[Items listed in a dataset]
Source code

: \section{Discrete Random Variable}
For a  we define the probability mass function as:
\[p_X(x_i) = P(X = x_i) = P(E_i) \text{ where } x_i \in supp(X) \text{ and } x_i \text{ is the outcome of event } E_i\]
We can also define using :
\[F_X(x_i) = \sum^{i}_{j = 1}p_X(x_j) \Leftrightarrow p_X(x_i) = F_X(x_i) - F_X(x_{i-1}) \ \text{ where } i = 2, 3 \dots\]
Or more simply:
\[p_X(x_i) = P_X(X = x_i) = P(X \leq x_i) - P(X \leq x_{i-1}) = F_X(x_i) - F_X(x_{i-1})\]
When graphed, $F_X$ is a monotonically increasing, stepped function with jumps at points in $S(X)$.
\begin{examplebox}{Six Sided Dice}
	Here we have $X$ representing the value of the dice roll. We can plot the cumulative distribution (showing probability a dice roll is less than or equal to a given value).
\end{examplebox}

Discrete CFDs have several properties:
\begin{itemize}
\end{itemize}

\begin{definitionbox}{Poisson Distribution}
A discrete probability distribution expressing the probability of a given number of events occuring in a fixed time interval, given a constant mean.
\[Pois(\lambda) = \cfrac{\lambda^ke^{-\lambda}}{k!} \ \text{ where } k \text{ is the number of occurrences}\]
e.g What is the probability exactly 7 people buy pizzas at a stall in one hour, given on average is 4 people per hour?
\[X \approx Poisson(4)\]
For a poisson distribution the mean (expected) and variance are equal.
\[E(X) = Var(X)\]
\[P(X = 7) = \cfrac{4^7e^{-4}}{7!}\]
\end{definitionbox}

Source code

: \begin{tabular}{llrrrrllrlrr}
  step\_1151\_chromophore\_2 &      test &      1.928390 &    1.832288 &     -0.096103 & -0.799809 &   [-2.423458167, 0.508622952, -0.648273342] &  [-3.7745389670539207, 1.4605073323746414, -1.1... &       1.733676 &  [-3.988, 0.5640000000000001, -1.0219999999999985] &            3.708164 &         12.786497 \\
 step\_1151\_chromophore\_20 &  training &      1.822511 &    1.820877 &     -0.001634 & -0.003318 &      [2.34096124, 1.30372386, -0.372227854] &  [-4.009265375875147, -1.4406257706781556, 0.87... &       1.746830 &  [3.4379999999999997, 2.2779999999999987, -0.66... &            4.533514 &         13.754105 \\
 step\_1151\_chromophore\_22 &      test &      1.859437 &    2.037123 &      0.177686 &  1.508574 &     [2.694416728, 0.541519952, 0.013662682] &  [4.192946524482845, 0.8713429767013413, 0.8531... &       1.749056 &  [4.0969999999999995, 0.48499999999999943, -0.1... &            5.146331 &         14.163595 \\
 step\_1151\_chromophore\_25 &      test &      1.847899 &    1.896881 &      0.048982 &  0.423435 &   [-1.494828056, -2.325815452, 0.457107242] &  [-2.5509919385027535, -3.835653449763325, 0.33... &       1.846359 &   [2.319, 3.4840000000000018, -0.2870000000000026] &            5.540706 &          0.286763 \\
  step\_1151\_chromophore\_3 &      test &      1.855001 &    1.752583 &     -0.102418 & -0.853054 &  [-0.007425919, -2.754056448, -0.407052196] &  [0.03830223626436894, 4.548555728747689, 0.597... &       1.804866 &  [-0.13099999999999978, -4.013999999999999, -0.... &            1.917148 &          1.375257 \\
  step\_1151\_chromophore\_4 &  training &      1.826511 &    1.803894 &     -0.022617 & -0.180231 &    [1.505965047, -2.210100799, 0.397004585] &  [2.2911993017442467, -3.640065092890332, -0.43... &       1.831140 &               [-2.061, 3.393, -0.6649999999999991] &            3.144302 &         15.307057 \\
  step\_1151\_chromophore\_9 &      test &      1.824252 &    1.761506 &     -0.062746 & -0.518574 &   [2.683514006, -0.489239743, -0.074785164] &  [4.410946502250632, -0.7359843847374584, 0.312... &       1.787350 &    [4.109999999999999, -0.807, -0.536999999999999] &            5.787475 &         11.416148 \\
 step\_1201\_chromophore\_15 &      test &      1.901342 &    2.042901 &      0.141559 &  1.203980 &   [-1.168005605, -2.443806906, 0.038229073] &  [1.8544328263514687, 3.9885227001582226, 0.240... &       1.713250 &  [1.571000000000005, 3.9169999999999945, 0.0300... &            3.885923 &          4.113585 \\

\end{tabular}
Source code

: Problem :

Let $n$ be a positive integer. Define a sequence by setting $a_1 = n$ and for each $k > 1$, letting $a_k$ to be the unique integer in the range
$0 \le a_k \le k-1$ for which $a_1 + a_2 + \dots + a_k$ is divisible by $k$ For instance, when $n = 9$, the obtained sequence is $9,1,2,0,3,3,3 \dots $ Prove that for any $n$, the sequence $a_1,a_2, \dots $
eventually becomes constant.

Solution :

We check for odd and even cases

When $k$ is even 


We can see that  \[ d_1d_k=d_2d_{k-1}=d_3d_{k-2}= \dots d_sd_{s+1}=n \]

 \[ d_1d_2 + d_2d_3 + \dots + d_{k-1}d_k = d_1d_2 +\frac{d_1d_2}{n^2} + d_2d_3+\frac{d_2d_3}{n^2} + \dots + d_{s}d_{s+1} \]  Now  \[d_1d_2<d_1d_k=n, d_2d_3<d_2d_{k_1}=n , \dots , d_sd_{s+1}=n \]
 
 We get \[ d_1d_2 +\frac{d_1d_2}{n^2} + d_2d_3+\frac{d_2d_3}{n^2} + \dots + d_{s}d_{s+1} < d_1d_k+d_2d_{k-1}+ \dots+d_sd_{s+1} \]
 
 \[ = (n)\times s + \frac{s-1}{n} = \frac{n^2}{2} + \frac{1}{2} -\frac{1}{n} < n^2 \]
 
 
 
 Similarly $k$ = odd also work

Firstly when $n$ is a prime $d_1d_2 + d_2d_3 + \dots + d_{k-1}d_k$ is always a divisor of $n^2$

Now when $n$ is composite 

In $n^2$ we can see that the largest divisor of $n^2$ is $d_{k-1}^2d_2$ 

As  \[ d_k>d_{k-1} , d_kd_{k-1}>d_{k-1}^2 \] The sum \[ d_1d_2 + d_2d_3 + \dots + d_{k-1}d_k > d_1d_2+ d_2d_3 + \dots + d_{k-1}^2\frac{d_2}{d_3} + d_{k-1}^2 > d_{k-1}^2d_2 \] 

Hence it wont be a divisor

Your objective :: Having output the line that contains "We can also", stop. Every line before it, back to the first line of the data, must be reproduced exactly.

Solved problem ::
Source code

: \section{Discrete Random Variable}
For a  we define the probability mass function as:
\[p_X(x_i) = P(X = x_i) = P(E_i) \text{ where } x_i \in supp(X) \text{ and } x_i \text{ is the outcome of event } E_i\]
We can also define using :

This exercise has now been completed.